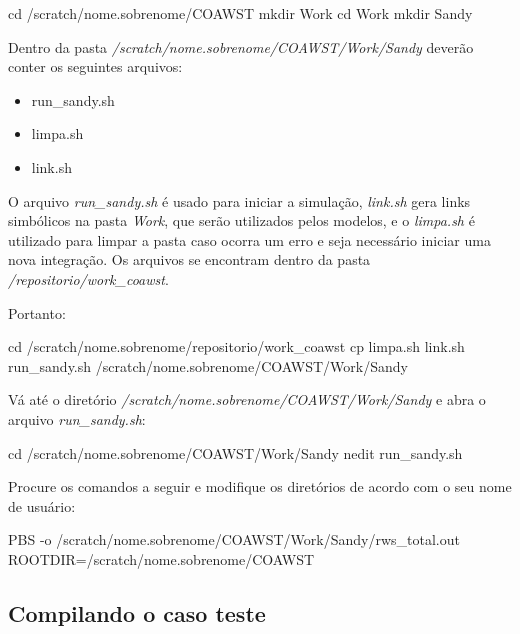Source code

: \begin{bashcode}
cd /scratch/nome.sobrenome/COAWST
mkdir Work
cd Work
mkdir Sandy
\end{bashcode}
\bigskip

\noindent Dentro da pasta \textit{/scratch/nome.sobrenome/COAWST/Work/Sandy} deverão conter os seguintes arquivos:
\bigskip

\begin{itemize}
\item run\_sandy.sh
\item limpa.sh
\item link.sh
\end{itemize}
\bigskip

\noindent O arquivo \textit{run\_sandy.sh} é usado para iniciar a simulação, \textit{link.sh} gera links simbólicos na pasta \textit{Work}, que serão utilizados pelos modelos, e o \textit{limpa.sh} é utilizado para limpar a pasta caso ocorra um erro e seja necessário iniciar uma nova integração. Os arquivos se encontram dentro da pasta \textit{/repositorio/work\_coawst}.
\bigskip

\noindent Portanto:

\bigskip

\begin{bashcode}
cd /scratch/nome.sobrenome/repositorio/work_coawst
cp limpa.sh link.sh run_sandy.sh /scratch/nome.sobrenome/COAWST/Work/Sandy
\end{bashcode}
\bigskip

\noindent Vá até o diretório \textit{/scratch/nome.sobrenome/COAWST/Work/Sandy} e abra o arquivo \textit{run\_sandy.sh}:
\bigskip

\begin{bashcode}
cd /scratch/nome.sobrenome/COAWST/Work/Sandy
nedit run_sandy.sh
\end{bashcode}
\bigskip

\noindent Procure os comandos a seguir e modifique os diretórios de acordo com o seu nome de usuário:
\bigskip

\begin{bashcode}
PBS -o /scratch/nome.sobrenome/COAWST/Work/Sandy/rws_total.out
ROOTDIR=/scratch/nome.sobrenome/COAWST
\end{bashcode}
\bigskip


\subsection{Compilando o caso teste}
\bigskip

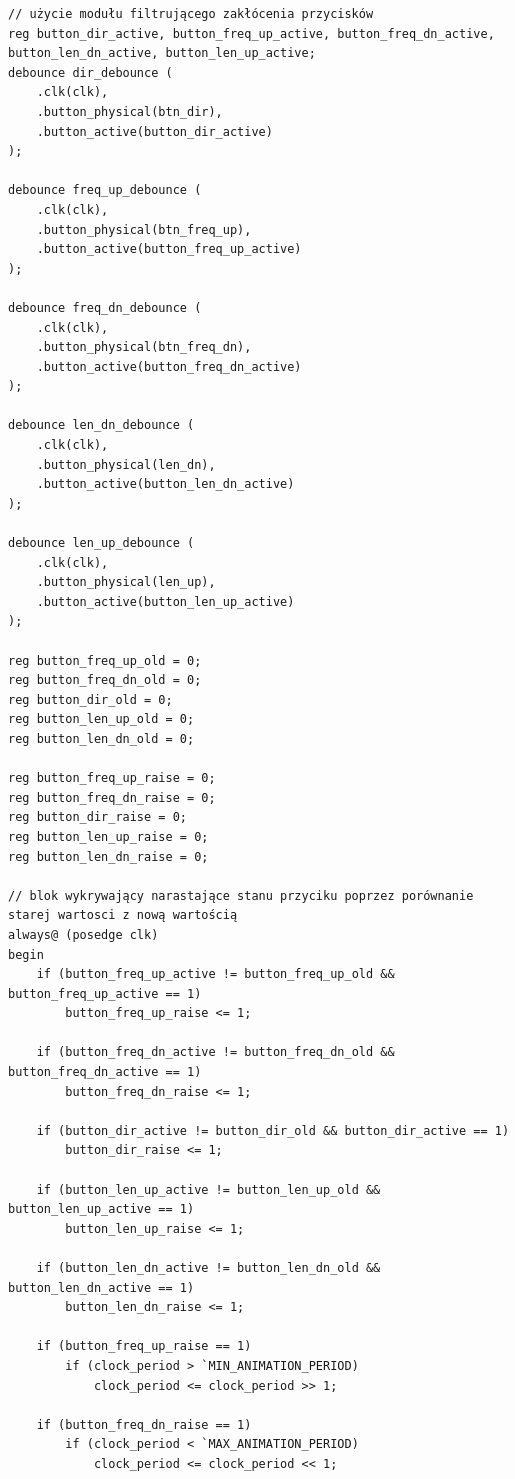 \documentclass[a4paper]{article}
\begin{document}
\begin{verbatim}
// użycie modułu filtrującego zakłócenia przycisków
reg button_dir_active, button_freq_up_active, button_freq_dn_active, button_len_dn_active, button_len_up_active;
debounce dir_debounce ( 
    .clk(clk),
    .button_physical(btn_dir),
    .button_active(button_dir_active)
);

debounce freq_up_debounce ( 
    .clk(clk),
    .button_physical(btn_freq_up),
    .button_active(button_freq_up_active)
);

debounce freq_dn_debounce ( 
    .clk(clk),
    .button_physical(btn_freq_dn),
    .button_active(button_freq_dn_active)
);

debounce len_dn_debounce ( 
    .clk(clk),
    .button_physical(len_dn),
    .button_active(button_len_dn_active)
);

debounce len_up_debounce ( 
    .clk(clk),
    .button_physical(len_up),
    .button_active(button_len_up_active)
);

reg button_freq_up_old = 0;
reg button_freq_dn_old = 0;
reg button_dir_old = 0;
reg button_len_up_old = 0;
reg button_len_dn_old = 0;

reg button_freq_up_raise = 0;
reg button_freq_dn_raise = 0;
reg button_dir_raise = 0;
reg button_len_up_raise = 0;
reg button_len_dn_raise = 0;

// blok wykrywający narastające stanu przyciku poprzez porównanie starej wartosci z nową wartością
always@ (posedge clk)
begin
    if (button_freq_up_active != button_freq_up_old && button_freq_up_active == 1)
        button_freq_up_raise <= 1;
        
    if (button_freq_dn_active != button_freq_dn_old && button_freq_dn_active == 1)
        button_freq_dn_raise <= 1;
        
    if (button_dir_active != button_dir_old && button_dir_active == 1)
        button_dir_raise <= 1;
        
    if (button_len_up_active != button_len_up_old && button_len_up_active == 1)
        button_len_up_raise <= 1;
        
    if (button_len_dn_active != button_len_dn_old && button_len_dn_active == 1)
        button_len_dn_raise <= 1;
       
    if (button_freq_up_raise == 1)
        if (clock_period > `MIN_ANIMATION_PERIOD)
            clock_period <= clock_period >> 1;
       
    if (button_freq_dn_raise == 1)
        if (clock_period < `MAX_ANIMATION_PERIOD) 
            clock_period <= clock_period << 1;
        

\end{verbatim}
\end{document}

- **Instructions for the task**
If a line in the material above contains "begin", show that line.

- **Exercise answer**
: \begin{bashcode}
\begin{itemize}
\begin{bashcode}
\begin{bashcode}
\begin{bashcode}
\begin{document}
\begin{verbatim}
begin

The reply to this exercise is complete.